[PATCH] drm/sced: Add FIFO policy for scheduler rq

Tue Aug 23 18:13:27 UTC 2022

On 2022-08-23 12:58, Luben Tuikov wrote:
> Inlined:
>
> On 2022-08-22 16:09, Andrey Grodzovsky wrote:
>> Poblem: Given many entities competing for same rq on
> ^Problem
>
>> same scheduler an uncceptabliy long wait time for some
> ^unacceptably
>
>> jobs waiting stuck in rq before being picked up are
>> observed (seen using  GPUVis).
>> The issue is due to Round Robin policy used by scheduler
>> to pick up the next entity for execution. Under stress
>> of many entities and long job queus within entity some
> ^queues
>
>> jobs could be stack for very long time in it's entity's
>> queue before being popped from the queue and executed
>> while for other entites with samller job queues a job
> ^entities; smaller
>
>> might execute ealier even though that job arrived later
> ^earlier
>
>> then the job in the long queue.
>>
>> Fix:
>> Add FIFO selection policy to entites in RQ, chose next enitity
>> on rq in such order that if job on one entity arrived
>> ealrier then job on another entity the first job will start
>> executing ealier regardless of the length of the entity's job
>> queue.
>>
>> Signed-off-by: Andrey Grodzovsky <andrey.grodzovsky at amd.com>
>> Tested-by: Li Yunxiang (Teddy) <Yunxiang.Li at amd.com>
>> ---
>>   drivers/gpu/drm/scheduler/sched_entity.c |  2 +
>>   drivers/gpu/drm/scheduler/sched_main.c   | 65 ++++++++++++++++++++++--
>>   include/drm/gpu_scheduler.h              |  8 +++
>>   3 files changed, 71 insertions(+), 4 deletions(-)
>>
>> diff --git a/drivers/gpu/drm/scheduler/sched_entity.c b/drivers/gpu/drm/scheduler/sched_entity.c
>> index 6b25b2f4f5a3..3bb7f69306ef 100644
>> --- a/drivers/gpu/drm/scheduler/sched_entity.c
>> +++ b/drivers/gpu/drm/scheduler/sched_entity.c
>> @@ -507,6 +507,8 @@ void drm_sched_entity_push_job(struct drm_sched_job *sched_job)
>>   	atomic_inc(entity->rq->sched->score);
>>   	WRITE_ONCE(entity->last_user, current->group_leader);
>>   	first = spsc_queue_push(&entity->job_queue, &sched_job->queue_node);
>> +	sched_job->submit_ts = ktime_get();
>> +
>>   
>>   	/* first job wakes up scheduler */
>>   	if (first) {
>> diff --git a/drivers/gpu/drm/scheduler/sched_main.c b/drivers/gpu/drm/scheduler/sched_main.c
>> index 68317d3a7a27..c123aa120d06 100644
>> --- a/drivers/gpu/drm/scheduler/sched_main.c
>> +++ b/drivers/gpu/drm/scheduler/sched_main.c
>> @@ -59,6 +59,19 @@
>>   #define CREATE_TRACE_POINTS
>>   #include "gpu_scheduler_trace.h"
>>   
>> +
>> +
>> +int drm_sched_policy = -1;
>> +
>> +/**
>> + * DOC: sched_policy (int)
>> + * Used to override default entites scheduling policy in a run queue.
>> + */
>> +MODULE_PARM_DESC(sched_policy,
>> +		"specify schedule policy for entites on a runqueue (-1 = auto(default) value, 0 = Round Robin,1  = use FIFO");
>> +module_param_named(sched_policy, drm_sched_policy, int, 0444);
> As per Christian's comments, you can drop the "auto" and perhaps leave one as the default,
> say the RR.
>
> I do think it is beneficial to have a module parameter control the scheduling policy, as shown above.
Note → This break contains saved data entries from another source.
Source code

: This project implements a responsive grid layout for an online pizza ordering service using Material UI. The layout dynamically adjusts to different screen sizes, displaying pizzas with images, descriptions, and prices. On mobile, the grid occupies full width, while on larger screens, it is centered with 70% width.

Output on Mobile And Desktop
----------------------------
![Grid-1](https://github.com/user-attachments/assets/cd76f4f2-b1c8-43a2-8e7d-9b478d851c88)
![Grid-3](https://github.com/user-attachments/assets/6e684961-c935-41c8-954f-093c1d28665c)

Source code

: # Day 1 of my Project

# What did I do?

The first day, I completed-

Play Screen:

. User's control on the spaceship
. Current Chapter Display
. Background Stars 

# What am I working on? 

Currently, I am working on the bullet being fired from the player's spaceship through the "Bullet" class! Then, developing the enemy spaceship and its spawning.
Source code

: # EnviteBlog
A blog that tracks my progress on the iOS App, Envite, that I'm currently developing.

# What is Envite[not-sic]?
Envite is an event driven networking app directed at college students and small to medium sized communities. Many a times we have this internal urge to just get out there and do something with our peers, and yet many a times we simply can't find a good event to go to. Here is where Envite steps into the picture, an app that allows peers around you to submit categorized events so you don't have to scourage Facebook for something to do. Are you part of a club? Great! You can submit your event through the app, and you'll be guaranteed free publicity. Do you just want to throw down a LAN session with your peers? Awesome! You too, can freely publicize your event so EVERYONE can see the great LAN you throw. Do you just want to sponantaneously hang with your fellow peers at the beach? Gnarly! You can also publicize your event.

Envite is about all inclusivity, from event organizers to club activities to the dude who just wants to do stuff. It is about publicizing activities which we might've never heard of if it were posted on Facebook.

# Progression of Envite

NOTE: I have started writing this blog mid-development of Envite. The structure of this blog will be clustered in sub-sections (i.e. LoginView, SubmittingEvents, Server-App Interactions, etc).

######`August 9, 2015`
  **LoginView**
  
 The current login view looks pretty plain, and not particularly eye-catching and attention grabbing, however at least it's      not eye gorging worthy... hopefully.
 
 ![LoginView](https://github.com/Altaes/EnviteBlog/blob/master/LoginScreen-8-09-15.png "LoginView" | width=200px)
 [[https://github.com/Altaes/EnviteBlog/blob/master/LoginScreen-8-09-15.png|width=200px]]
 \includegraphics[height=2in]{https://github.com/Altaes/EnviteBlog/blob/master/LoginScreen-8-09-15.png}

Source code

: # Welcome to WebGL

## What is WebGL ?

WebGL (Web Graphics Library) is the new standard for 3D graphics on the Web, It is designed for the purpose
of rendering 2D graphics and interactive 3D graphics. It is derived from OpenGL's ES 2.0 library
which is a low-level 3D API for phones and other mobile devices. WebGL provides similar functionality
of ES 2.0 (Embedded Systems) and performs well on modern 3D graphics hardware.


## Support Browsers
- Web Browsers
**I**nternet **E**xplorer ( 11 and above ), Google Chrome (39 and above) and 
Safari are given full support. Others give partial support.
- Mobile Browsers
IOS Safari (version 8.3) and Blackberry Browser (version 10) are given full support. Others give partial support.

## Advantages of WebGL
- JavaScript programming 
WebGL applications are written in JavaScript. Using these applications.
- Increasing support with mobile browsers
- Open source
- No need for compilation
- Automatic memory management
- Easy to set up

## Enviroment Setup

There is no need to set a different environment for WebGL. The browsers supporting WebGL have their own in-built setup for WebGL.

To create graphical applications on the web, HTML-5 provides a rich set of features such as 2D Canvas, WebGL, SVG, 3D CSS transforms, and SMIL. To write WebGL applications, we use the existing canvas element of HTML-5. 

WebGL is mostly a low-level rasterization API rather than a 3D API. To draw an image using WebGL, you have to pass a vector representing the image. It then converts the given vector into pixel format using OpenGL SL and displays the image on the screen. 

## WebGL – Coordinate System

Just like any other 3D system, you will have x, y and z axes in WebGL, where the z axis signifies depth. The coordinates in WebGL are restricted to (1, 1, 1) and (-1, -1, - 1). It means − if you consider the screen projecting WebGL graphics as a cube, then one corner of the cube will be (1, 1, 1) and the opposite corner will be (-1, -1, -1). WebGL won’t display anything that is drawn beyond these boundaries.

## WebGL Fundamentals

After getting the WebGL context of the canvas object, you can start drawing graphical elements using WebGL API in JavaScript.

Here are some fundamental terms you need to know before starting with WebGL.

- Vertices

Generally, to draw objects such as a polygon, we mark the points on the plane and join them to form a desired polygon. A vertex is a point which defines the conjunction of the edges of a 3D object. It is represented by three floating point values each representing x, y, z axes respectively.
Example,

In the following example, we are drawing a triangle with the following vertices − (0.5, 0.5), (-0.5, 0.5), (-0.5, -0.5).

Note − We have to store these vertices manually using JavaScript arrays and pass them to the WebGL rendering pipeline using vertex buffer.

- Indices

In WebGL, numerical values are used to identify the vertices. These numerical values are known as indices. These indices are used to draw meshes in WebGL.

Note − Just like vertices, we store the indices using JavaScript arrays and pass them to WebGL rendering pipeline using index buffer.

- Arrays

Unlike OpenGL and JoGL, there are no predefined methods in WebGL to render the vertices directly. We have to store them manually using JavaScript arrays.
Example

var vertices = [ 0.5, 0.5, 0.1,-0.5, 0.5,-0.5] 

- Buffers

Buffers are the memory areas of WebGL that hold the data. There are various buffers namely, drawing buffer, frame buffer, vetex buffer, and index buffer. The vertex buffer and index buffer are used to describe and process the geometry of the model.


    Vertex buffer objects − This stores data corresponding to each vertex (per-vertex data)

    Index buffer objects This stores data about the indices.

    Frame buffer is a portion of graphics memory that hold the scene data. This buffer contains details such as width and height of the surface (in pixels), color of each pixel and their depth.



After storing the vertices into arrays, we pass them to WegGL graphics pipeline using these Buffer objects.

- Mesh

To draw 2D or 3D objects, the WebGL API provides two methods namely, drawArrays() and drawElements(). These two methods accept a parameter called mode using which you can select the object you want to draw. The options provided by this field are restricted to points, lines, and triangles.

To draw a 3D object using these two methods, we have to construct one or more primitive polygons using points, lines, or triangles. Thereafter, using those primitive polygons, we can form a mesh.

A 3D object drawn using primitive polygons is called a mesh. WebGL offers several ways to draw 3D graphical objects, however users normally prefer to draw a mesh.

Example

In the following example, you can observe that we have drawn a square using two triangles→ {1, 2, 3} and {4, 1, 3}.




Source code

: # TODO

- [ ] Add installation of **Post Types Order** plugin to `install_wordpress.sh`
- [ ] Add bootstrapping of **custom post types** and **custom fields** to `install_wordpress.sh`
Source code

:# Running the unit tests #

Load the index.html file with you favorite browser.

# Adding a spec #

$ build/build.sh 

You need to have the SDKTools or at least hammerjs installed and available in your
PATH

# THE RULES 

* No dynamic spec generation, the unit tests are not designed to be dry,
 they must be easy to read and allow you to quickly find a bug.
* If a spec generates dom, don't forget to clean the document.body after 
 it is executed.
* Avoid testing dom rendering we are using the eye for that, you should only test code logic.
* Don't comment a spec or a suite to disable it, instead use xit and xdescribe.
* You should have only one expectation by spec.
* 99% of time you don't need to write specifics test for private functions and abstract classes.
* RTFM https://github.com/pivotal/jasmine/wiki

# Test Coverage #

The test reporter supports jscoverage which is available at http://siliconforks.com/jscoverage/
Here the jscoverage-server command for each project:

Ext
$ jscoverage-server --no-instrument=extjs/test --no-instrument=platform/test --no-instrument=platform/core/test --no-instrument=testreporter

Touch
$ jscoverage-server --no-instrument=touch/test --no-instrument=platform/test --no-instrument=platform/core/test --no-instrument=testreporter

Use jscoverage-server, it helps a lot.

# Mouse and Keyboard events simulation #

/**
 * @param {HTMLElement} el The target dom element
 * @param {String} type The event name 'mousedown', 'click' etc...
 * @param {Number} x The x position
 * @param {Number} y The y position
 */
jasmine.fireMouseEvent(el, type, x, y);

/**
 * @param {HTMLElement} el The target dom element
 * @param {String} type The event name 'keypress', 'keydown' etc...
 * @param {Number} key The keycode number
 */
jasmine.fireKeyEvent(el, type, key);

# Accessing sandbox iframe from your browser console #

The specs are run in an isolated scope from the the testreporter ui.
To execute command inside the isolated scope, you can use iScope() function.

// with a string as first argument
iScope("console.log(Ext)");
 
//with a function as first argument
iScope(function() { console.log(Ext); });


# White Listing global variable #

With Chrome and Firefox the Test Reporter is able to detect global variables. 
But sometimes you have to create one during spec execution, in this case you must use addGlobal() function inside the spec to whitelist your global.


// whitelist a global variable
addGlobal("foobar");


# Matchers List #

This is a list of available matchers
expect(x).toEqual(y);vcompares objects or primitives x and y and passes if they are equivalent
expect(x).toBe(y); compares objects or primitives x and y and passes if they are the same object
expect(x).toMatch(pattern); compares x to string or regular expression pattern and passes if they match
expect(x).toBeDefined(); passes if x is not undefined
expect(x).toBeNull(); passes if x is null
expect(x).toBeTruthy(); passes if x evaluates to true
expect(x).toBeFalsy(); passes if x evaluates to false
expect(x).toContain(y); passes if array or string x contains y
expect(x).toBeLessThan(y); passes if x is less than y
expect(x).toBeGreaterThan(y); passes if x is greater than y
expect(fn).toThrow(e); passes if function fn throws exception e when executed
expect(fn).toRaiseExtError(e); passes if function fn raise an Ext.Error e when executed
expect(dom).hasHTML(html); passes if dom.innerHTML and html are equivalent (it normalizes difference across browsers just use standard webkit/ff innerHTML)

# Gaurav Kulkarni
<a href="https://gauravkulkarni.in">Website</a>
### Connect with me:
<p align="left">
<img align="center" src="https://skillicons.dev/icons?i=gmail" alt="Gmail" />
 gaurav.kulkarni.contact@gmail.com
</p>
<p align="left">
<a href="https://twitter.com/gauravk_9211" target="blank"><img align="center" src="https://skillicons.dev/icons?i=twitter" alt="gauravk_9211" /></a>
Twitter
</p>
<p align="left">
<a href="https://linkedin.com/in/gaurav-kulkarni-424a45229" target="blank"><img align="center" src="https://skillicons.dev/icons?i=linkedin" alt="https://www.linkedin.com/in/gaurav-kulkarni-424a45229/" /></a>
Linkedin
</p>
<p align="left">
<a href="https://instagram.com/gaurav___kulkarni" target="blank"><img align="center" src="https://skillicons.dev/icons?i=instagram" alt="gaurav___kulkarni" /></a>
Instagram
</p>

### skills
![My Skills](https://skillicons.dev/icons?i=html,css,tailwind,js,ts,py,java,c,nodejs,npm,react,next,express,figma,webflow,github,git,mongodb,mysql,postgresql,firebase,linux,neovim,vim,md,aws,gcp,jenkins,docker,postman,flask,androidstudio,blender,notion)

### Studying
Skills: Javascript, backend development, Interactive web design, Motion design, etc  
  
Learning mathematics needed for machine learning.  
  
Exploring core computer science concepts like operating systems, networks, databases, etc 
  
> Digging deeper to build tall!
Christian is not against it, just against adding 'auto' here - like the 
default.

>
>> +
>> +
>>   #define to_drm_sched_job(sched_job)		\
>>   		container_of((sched_job), struct drm_sched_job, queue_node)
>>   
>> @@ -120,14 +133,16 @@ void drm_sched_rq_remove_entity(struct drm_sched_rq *rq,
>>   }
>>   
>>   /**
>> - * drm_sched_rq_select_entity - Select an entity which could provide a job to run
>> + * drm_sched_rq_select_entity_rr - Select an entity which could provide a job to run
>>    *
>>    * @rq: scheduler run queue to check.
>>    *
>> - * Try to find a ready entity, returns NULL if none found.
>> + * Try to find a ready entity, in round robin manner.
>> + *
>> + * Returns NULL if none found.
>>    */
>>   static struct drm_sched_entity *
>> -drm_sched_rq_select_entity(struct drm_sched_rq *rq)
>> +drm_sched_rq_select_entity_rr(struct drm_sched_rq *rq)
>>   {
>>   	struct drm_sched_entity *entity;
>>   
>> @@ -163,6 +178,45 @@ drm_sched_rq_select_entity(struct drm_sched_rq *rq)
>>   	return NULL;
>>   }
>>   
>> +/**
>> + * drm_sched_rq_select_entity_fifo - Select an entity which could provide a job to run
>> + *
>> + * @rq: scheduler run queue to check.
>> + *
>> + * Try to find a ready entity, based on FIFO order of jobs arrivals.
>> + *
>> + * Returns NULL if none found.
>> + */
>> +static struct drm_sched_entity *
>> +drm_sched_rq_select_entity_fifo(struct drm_sched_rq *rq)
>> +{
>> +	struct drm_sched_entity *tmp, *entity = NULL;
>> +	ktime_t oldest_ts = KTIME_MAX;
>> +	struct drm_sched_job *sched_job;
>> +
>> +	spin_lock(&rq->lock);
>> +
>> +	list_for_each_entry(tmp, &rq->entities, list) {
>> +
>> +		if (drm_sched_entity_is_ready(tmp)) {
>> +			sched_job = to_drm_sched_job(spsc_queue_peek(&tmp->job_queue));
>> +
>> +			if (ktime_before(sched_job->submit_ts, oldest_ts)) {
>> +				oldest_ts = sched_job->submit_ts;
>> +				entity = tmp;
>> +			}
>> +		}
>> +	}
> Here I think we need an O(1) lookup of the next job to pick out to run.
> I see a number of optimizations, for instance keeping the current/oldest
> timestamp in the rq struct itself,

This was my original design with rb tree based min heap per rq based on 
time stamp of
the oldest job waiting in each entity's job queue (head of entity's SPCP 
job queue). But how in this
case you record the timestamps of all the jobs waiting in entity's the 
SPCP queue behind the head job ?
If you record only the oldest job and more jobs come you have no place 
to store their timestamps and so
on next job select after current HEAD how you will know who came before 
or after between 2 job queues of
of 2 entities ?

> or better yet keeping the next job
> to pick out to run at a head of list (a la timer wheel implementation).
> For suck an optimization to work, you'd prep things up on job insertion, rather
> than on job removal/pick to run.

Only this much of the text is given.